Groundwater flow models are often data-intensive. Execution times can be shortened significantly by caching data. This notebooks explains how this caching is implemented in `nlmod`. The first three chapters explain how to use the caching in nlmod. The last chapter contains more technical details on the implementation and limitations of caching in nlmod.

### Contents<a name="TOC"></a>
1. [Cache directory](#cachedir)
2. [Caching in nlmod](#cachingnlmod)
3. [Checking the cache](#3)
4. [Technical information](#4)

In [1]:
import matplotlib.pyplot as plt
import flopy
import os
import geopandas as gpd
import xarray as xr
import logging

import nlmod

# toon informatie bij het aanroepen van functies
logging.basicConfig(level=logging.INFO)
print(f'nlmod version: {nlmod.__version__}')

nlmod version: 0.1.1b


### [1. Cache directory](#TOC)<a name="cachedir"></a>

When you create a model you usually start by assigning a model workspace. This is a directory where model data is stored. The `nlmod.util.get_model_dirs()` function can be used to create a file structure in two steps:
1. The model workspace directory is created if it does not exist yet. 
2. Two subdirectories are created: 'figure' and 'cache'. 

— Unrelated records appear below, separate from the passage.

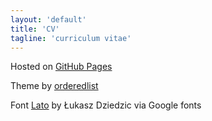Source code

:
 ```yaml
---
layout: 'default'
title: 'CV'
tagline: 'curriculum vitae'
---
```

Hosted on [GitHub Pages](https://github.io)

Theme by [orderedlist](https://github.com/orderedlist)

Font [Lato](https://fonts.google.com/specimen/Lato) by Łukasz Dziedzic via Google fonts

Calling the function below we create the `figdir` and `cachedir` variables with the paths of the subdirectories. In this notebook we will use this `cachedir` to write and read cached data. It is possible to define your own cache directory.

In [2]:
model_ws = 'model5'

# Model directories
figdir, cachedir = nlmod.util.get_model_dirs(model_ws)

print(model_ws)
print(figdir)
print(cachedir)

model5
model5\figure
model5\cache


### [2. Caching in nlmod](#TOC)<a name="cachingnlmod"></a>

In `nlmod` you can use the `get_combined_layer_models` function to obtain a layer model based on `regis`.

In [5]:
layer_model = nlmod.read.regis.get_combined_layer_models(extent=[95000.0, 105000.0, 494000.0, 500000.0],
                                                         delr=100., delc=100., use_geotop=False)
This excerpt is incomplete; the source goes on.